The cover features my rendition of a Strix Slayer. Here are some of the notes I made whilst designing the artwork;

At the time I started working on this one, there were only a couple of reference images for Pathfinder Strix. It seemed that both versions varied slightly. One had triple jointed bird legs the other human legs with talons. I took a bit of extra time to work on variations – trying different things out and messing around with body shapes and proportions. The racial description mentions that they’re quite light and slim so I’ve elongated their limbs a bit and given them slightly oversized hands and feet (Slightly talon – like too. You can’t see their fingers in this sketch but I imagine they’d have sharp talons there too. I elongated her neck and trapezius to accommodate her wings. Her shoulders are hunched forwards – reminiscent of a bird with folded wings. I experimented with the angle of her head and wanted to put it at that odd sideways angle that birds have, but it didn’t quite work. Instead I went for a thrust forwards position.
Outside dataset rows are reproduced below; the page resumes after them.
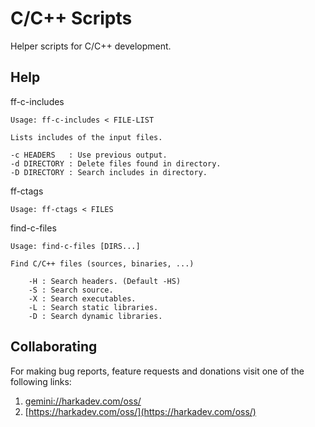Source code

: # C/C++ Scripts

Helper scripts for C/C++ development.

## Help

ff-c-includes

    Usage: ff-c-includes < FILE-LIST
    
    Lists includes of the input files.
    
    -c HEADERS   : Use previous output.
    -d DIRECTORY : Delete files found in directory.
    -D DIRECTORY : Search includes in directory.

ff-ctags

    Usage: ff-ctags < FILES

find-c-files

    Usage: find-c-files [DIRS...]
    
    Find C/C++ files (sources, binaries, ...)
    
        -H : Search headers. (Default -HS)
        -S : Search source.
        -X : Search executables.
        -L : Search static libraries.
        -D : Search dynamic libraries.

## Collaborating

For making bug reports, feature requests and donations visit
one of the following links:

1. [gemini://harkadev.com/oss/](gemini://harkadev.com/oss/)
2. [https://harkadev.com/oss/](https://harkadev.com/oss/)
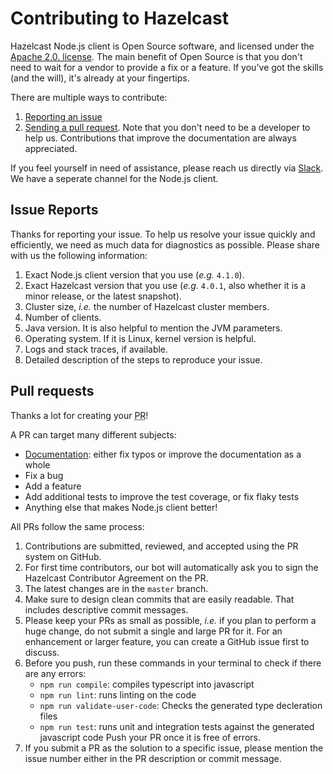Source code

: # Contributing to Hazelcast

Hazelcast Node.js client is Open Source software, and licensed under the [Apache 2.0. license](LICENSE).
The main benefit of Open Source is that you don't need to wait for a vendor to provide a fix or a feature.
If you've got the skills (and the will), it's already at your fingertips.

There are multiple ways to contribute:

1. [Reporting an issue](#issue-reports)
2. [Sending a pull request](#pull-requests).
Note that you don't need to be a developer to help us.
Contributions that improve the documentation are always appreciated.

If you feel yourself in need of assistance, please reach us directly via [Slack](https://slack.hazelcast.com/). We have a seperate channel for the Node.js client. 

## Issue Reports

Thanks for reporting your issue.
To help us resolve your issue quickly and efficiently, we need as much data for diagnostics as possible.
Please share with us the following information:

1.  Exact Node.js client version that you use (_e.g._ `4.1.0`).
2.	Exact Hazelcast version that you use (_e.g._ `4.0.1`, also whether it is a minor release, or the latest snapshot).
3.	Cluster size, _i.e._ the number of Hazelcast cluster members.
4.	Number of clients.
5.	Java version.
It is also helpful to mention the JVM parameters.
6.	Operating system.
If it is Linux, kernel version is helpful.
7.	Logs and stack traces, if available.
8.	Detailed description of the steps to reproduce your issue.


## Pull requests

Thanks a lot for creating your <abbr title="Pull Request">PR</abbr>!

A PR can target many different subjects:

* [Documentation](https://github.com/hazelcast/hazelcast-nodejs-client/blob/master/DOCUMENTATION.md):
either fix typos or improve the documentation as a whole
* Fix a bug
* Add a feature
* Add additional tests to improve the test coverage, or fix flaky tests
* Anything else that makes Node.js client better!

All PRs follow the same process:

1.	Contributions are submitted, reviewed, and accepted using the PR system on GitHub.
2.	For first time contributors, our bot will automatically ask you to sign the Hazelcast Contributor Agreement on the PR.
3.	The latest changes are in the `master` branch.
4.	Make sure to design clean commits that are easily readable.
That includes descriptive commit messages.
5.	Please keep your PRs as small as possible, _i.e._ if you plan to perform a huge change, do not submit a single and large PR for it.
For an enhancement or larger feature, you can create a GitHub issue first to discuss.
6.	Before you push, run these commands in your terminal to check if there are any errors:
    * `npm run compile`: compiles typescript into javascript
    * `npm run lint`: runs linting on the code
    * `npm run validate-user-code`: Checks the generated type decleration files
    * `npm run test`: runs unit and integration tests against the generated javascript code
Push your PR once it is free of errors.
7.	If you submit a PR as the solution to a specific issue, please mention the issue number either in the PR description or commit message.
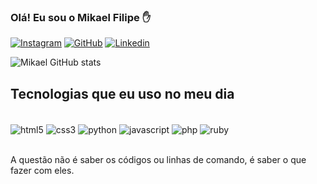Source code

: ### Olá! Eu sou o Mikael Filipe ✋

[![Instagram](https://img.shields.io/badge/Instagram-E4405F?style=for-the-badge&logo=instagram&logoColor=white)](https://www.instagram.com/mikaelfilipeofc_/)
[![GitHub](https://img.shields.io/badge/GitHub-100000?style=for-the-badge&logo=github&logoColor=white)](https://github.com/mikaelfilipeofc)
[![Linkedin](https://img.shields.io/badge/LinkedIn-0077B5?style=for-the-badge&logo=linkedin&logoColor=white)](https://www.linkedin.com/in/mikael-filipe-949451299/)

![Mikael GitHub stats](https://github-readme-stats.vercel.app/api?username=mikaelfilipeofc&show_icons=true&theme=dracula)

## Tecnologias que eu uso no meu dia 

<div style="display: inline_block"><br/>
    <img align="center" alt="html5" src="https://img.shields.io/badge/HTML5-E34F26?style=for-the-badge&logo=html5&logoColor=white"/>
    <img align="center" alt="css3" src="https://img.shields.io/badge/CSS3-1572B6?style=for-the-badge&logo=css3&logoColor=white"/>
    <img align="center" alt="python" src="https://img.shields.io/badge/Python-14354C?style=for-the-badge&logo=python&logoColor=white"/>
    <img align="center" alt="javascript" src="https://img.shields.io/badge/JavaScript-323330?style=for-the-badge&logo=javascript&logoColor=F7DF1E"/>
    <img align="center" alt="php" src="https://img.shields.io/badge/PHP-777BB4?style=for-the-badge&logo=php&logoColor=white"/>
    <img align="center" alt="ruby" src="https://img.shields.io/badge/Ruby-CC342D?style=for-the-badge&logo=ruby&logoColor=white"/>
</div><br/>

A questão não é saber os códigos ou linhas de comando, é saber o que fazer com eles.

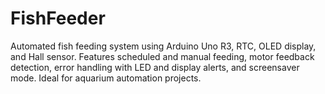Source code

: # FishFeeder
Automated fish feeding system using Arduino Uno R3, RTC, OLED display, and Hall sensor. Features scheduled and manual feeding, motor feedback detection, error handling with LED and display alerts, and screensaver mode. Ideal for aquarium automation projects.
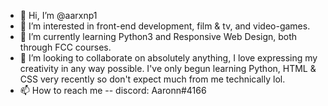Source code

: - 👋 Hi, I’m @aarxnp1
- 👀 I’m interested in front-end development, film & tv, and video-games.
- 🌱 I’m currently learning Python3 and Responsive Web Design, both through FCC courses.
- 💞️ I’m looking to collaborate on absolutely anything, I love expressing my creativity in any way possible. I've only begun learning Python, HTML & CSS very recently so don't expect much from me technically lol.
- 📫 How to reach me -- discord: Aaronn#4166

<!---
aarxnp1/aarxnp1 is a ✨ special ✨ repository because its `README.md` (this file) appears on your GitHub profile.
You can click the Preview link to take a look at your changes.
--->
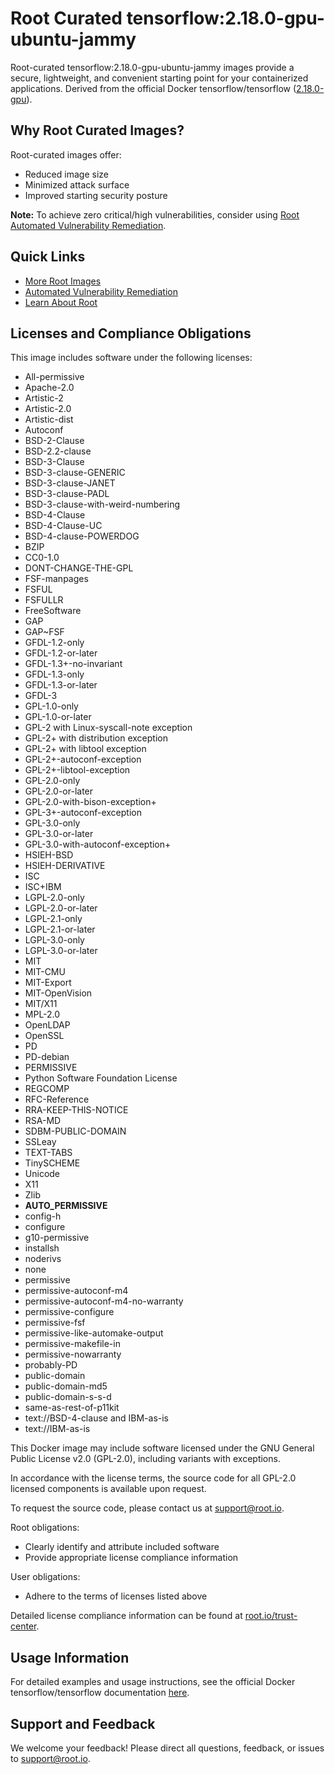 # Root Curated tensorflow:2.18.0-gpu-ubuntu-jammy

Root-curated tensorflow:2.18.0-gpu-ubuntu-jammy images provide a secure, lightweight, and convenient starting point for your containerized applications. Derived from the official Docker tensorflow/tensorflow ([2.18.0-gpu](https://hub.docker.com/layers/tensorflow/tensorflow/2.18.0-gpu/images/sha256-1f16fbd9be8bb84891de12533e332bbd500511caeb5cf4db501dbe39d422f9c7)).

## Why Root Curated Images?
Root-curated images offer:
- Reduced image size
- Minimized attack surface
- Improved starting security posture

**Note:** To achieve zero critical/high vulnerabilities, consider using [Root Automated Vulnerability Remediation](https://app.root.io).

## Quick Links
- [More Root Images](https://images.root.io)
- [Automated Vulnerability Remediation](https://app.root.io)
- [Learn About Root](https://www.root.io)

## Licenses and Compliance Obligations
This image includes software under the following licenses:
- All-permissive
- Apache-2.0
- Artistic-2
- Artistic-2.0
- Artistic-dist
- Autoconf
- BSD-2-Clause
- BSD-2.2-clause
- BSD-3-Clause
- BSD-3-clause-GENERIC
- BSD-3-clause-JANET
- BSD-3-clause-PADL
- BSD-3-clause-with-weird-numbering
- BSD-4-Clause
- BSD-4-Clause-UC
- BSD-4-clause-POWERDOG
- BZIP
- CC0-1.0
- DONT-CHANGE-THE-GPL
- FSF-manpages
- FSFUL
- FSFULLR
- FreeSoftware
- GAP
- GAP~FSF
- GFDL-1.2-only
- GFDL-1.2-or-later
- GFDL-1.3+-no-invariant
- GFDL-1.3-only
- GFDL-1.3-or-later
- GFDL-3
- GPL-1.0-only
- GPL-1.0-or-later
- GPL-2 with Linux-syscall-note exception
- GPL-2+ with distribution exception
- GPL-2+ with libtool exception
- GPL-2+-autoconf-exception
- GPL-2+-libtool-exception
- GPL-2.0-only
- GPL-2.0-or-later
- GPL-2.0-with-bison-exception+
- GPL-3+-autoconf-exception
- GPL-3.0-only
- GPL-3.0-or-later
- GPL-3.0-with-autoconf-exception+
- HSIEH-BSD
- HSIEH-DERIVATIVE
- ISC
- ISC+IBM
- LGPL-2.0-only
- LGPL-2.0-or-later
- LGPL-2.1-only
- LGPL-2.1-or-later
- LGPL-3.0-only
- LGPL-3.0-or-later
- MIT
- MIT-CMU
- MIT-Export
- MIT-OpenVision
- MIT/X11
- MPL-2.0
- OpenLDAP
- OpenSSL
- PD
- PD-debian
- PERMISSIVE
- Python Software Foundation License
- REGCOMP
- RFC-Reference
- RRA-KEEP-THIS-NOTICE
- RSA-MD
- SDBM-PUBLIC-DOMAIN
- SSLeay
- TEXT-TABS
- TinySCHEME
- Unicode
- X11
- Zlib
- __AUTO_PERMISSIVE__
- config-h
- configure
- g10-permissive
- installsh
- noderivs
- none
- permissive
- permissive-autoconf-m4
- permissive-autoconf-m4-no-warranty
- permissive-configure
- permissive-fsf
- permissive-like-automake-output
- permissive-makefile-in
- permissive-nowarranty
- probably-PD
- public-domain
- public-domain-md5
- public-domain-s-s-d
- same-as-rest-of-p11kit
- text://BSD-4-clause and IBM-as-is
- text://IBM-as-is

This Docker image may include software licensed under the GNU General Public License v2.0 (GPL-2.0), including variants with exceptions.

In accordance with the license terms, the source code for all GPL-2.0 licensed components is available upon request.

To request the source code, please contact us at [support@root.io](mailto:support@root.io).

Root obligations:
- Clearly identify and attribute included software
- Provide appropriate license compliance information

User obligations:
- Adhere to the terms of licenses listed above

Detailed license compliance information can be found at [root.io/trust-center](https://root.io/trust-center).


## Usage Information
For detailed examples and usage instructions, see the official Docker tensorflow/tensorflow documentation [here](https://hub.docker.com/r/tensorflow/tensorflow).

## Support and Feedback
We welcome your feedback! Please direct all questions, feedback, or issues to [support@root.io](mailto:support@root.io).
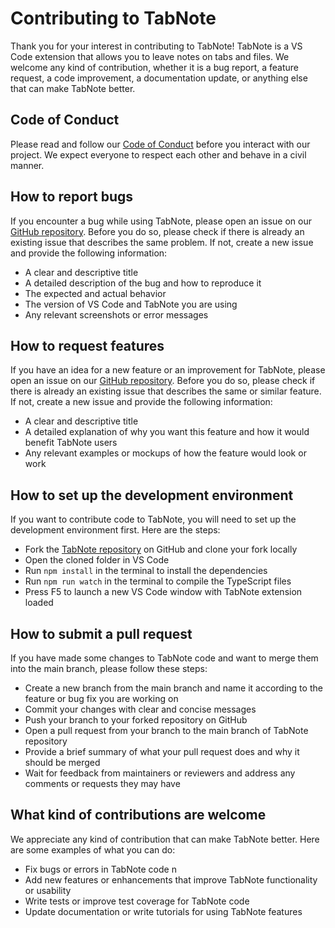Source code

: # Contributing to TabNote

Thank you for your interest in contributing to TabNote! TabNote is a VS Code extension that allows you to leave notes on tabs and files. We welcome any kind of contribution, whether it is a bug report, a feature request, a code improvement, a documentation update, or anything else that can make TabNote better.

## Code of Conduct

Please read and follow our [Code of Conduct](CODE_OF_CONDUCT.md) before you interact with our project. We expect everyone to respect each other and behave in a civil manner.

## How to report bugs

If you encounter a bug while using TabNote, please open an issue on our [GitHub repository](https://github.com/alganzory/tabnote/issues). Before you do so, please check if there is already an existing issue that describes the same problem. If not, create a new issue and provide the following information:

- A clear and descriptive title
- A detailed description of the bug and how to reproduce it
- The expected and actual behavior
- The version of VS Code and TabNote you are using
- Any relevant screenshots or error messages

## How to request features

If you have an idea for a new feature or an improvement for TabNote, please open an issue on our [GitHub repository](https://github.com/alganzory/tabnote/issues). Before you do so, please check if there is already an existing issue that describes the same or similar feature. If not, create a new issue and provide the following information:

- A clear and descriptive title
- A detailed explanation of why you want this feature and how it would benefit TabNote users
- Any relevant examples or mockups of how the feature would look or work

## How to set up the development environment

If you want to contribute code to TabNote, you will need to set up the development environment first. Here are the steps:

- Fork the [TabNote repository](https://github.com/alganzory/tabnote) on GitHub and clone your fork locally
- Open the cloned folder in VS Code
- Run `npm install` in the terminal to install the dependencies
- Run `npm run watch` in the terminal to compile the TypeScript files
- Press F5 to launch a new VS Code window with TabNote extension loaded

## How to submit a pull request

If you have made some changes to TabNote code and want to merge them into the main branch, please follow these steps:

- Create a new branch from the main branch and name it according to the feature or bug fix you are working on
- Commit your changes with clear and concise messages
- Push your branch to your forked repository on GitHub
- Open a pull request from your branch to the main branch of TabNote repository
- Provide a brief summary of what your pull request does and why it should be merged
- Wait for feedback from maintainers or reviewers and address any comments or requests they may have

## What kind of contributions are welcome

We appreciate any kind of contribution that can make TabNote better. Here are some examples of what you can do:

- Fix bugs or errors in TabNote code n
- Add new features or enhancements that improve TabNote functionality or usability
- Write tests or improve test coverage for TabNote code
- Update documentation or write tutorials for using TabNote features
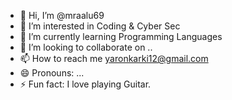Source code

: - 👋 Hi, I’m @mraalu69
- 👀 I’m interested in Coding & Cyber Sec
- 🌱 I’m currently learning Programming Languages
- 💞️ I’m looking to collaborate on ..
- 📫 How to reach me yaronkarki12@gmail.com
- 😄 Pronouns: ...
- ⚡ Fun fact: I love playing Guitar.

<!---
mraalu69/mraalu69 is a ✨ special ✨ repository because its `README.md` (this file) appears on your GitHub profile.
You can click the Preview link to take a look at your changes.
--->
The dark skin, combined with white tattoos and corvid wings suggested the concept of “Magpie” to me. It kinda fit with their background too. From the images I found, they seemed like a primitive culture. They obviously have the ability to make things for themselves (I gave them a visual aesthetic based upon the African Mursi) but I figured that they’d do a heck of a lot of raiding, considering they’re a winged race who live in a really remote place considered to be especially inaccessible to flightless creatures. Consequently, most of their clothes and equipment consist of items that they’ve stolen from lots of different Golorian cultures. I guessed they’d also wear a lot of jewellery (Going back to that magpie concept)
This particular character wields two magical shortswords. One is constantly shifting. The other glows red. I am unsure what their magical properties might be exactly. I’m sure all will be revealed in the Adventure Path.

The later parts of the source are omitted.